1 kg of “clóchinas”
1 lemon Red pepper
2 cloves of garlic
1 chilli pepper (optional)
1 a good splash of olive oil
1 laurel leaf
Clean the “clóchinas” well with the help of a knife to leave the shells free of hairs and barnacles. Wash the garlic without peeling, give them a sharp knock with the side of the knife to slightly open them. Clean and chop the lemon into eight parts.
In a tall pot place the clean “clóchinas”, the lemon, the garlic, a pinch of paprika, the chilli pepper, if one chooses, a good splash of olive oil, a little water and a laurel leaf.

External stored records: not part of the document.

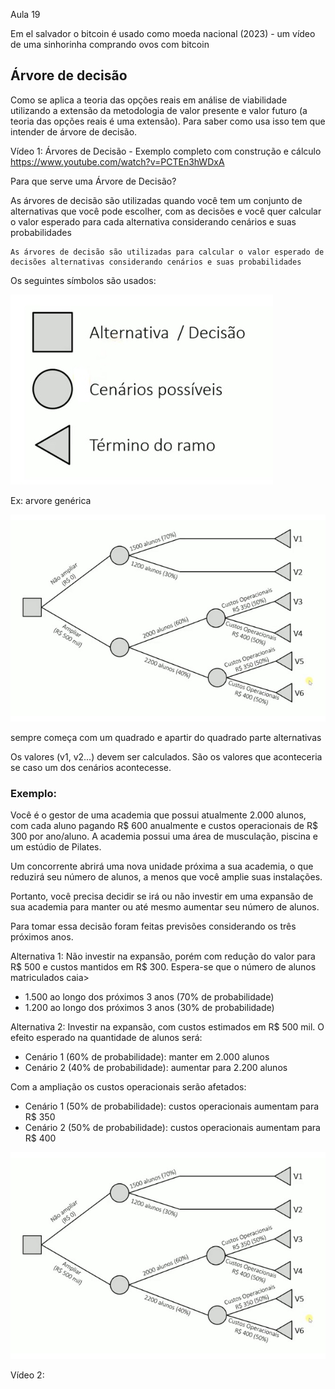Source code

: Aula 19

Em el salvador o bitcoin é usado como moeda nacional (2023) - um vídeo de uma sinhorinha comprando ovos com bitcoin

## Árvore de decisão 

Como se aplica a teoria das opções reais em análise de viabilidade utilizando a extensão da metodologia de valor presente e valor futuro (a teoria das opções reais é uma extensão). Para saber como usa isso tem que intender de árvore de decisão.

Vídeo 1: Árvores de Decisão - Exemplo completo com construção e cálculo https://www.youtube.com/watch?v=PCTEn3hWDxA

Para que serve uma Árvore de Decisão?

As árvores de decisão são utilizadas quando você tem um conjunto de alternativas que você pode escolher, com as decisões e você quer calcular o valor esperado para cada alternativa considerando cenários e suas probabilidades

```
As árvores de decisão são utilizadas para calcular o valor esperado de decisões alternativas considerando cenários e suas probabilidades
```

Os seguintes símbolos são usados:

<img src=".assets/simbologia.jpg">

Ex: arvore genérica

<img src=".assets/arv_gen.jpg">


sempre começa com um quadrado e apartir do quadrado parte alternativas

Os valores (v1, v2...) devem ser calculados. São os valores que aconteceria se caso um dos cenários acontecesse.

### Exemplo:

Você é o gestor de uma academia que possui atualmente 2.000 alunos, com cada aluno pagando R$ 600 anualmente e custos operacionais de R$ 300 por ano/aluno. A academia possui uma área de musculação, piscina e um estúdio de Pilates.

Um concorrente abrirá uma nova unidade próxima a sua academia, o que reduzirá seu número de alunos, a menos que você amplie suas instalações.

Portanto, você precisa decidir se irá ou não investir em uma expansão de sua academia para manter ou até mesmo aumentar seu número de alunos.

Para tomar essa decisão foram feitas previsões considerando os três próximos anos.


Alternativa 1: Não investir na expansão, porém com redução do valor para R$ 500 e custos mantidos em R$ 300. Espera-se que o número de alunos matriculados caia>

- 1.500 ao longo dos próximos 3 anos (70% de probabilidade)
- 1.200 ao longo dos próximos 3 anos (30% de probabilidade)

Alternativa 2: Investir na expansão, com custos estimados em R$ 500 mil. O efeito esperado na quantidade de alunos será:

- Cenário 1 (60% de probabilidade): manter em 2.000 alunos
- Cenário 2 (40% de probabilidade): aumentar para 2.200 alunos

Com a ampliação os custos operacionais serão afetados:

- Cenário 1 (50% de probabilidade): custos operacionais aumentam para R$ 350
- Cenário 2 (50% de probabilidade): custos operacionais aumentam para R$ 400

<img src=".assets/ex1_arv.jpg">


Vídeo 2:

Cover the pot, place over a medium heat and leave for some 15 minutes or until we see the “clóchinas” have completely opened.
Turn off the heat and leave to stand for a few minutes.
Pour it all into a bowl and serve hot. It can be taken as an aperitif or as a main dish.
Tip: The stock can be used with the “clóchinas” o can be reserved to be used as “fumet” or as a fish base in rices.
Once cooked, the “clóchinas” can be frozen.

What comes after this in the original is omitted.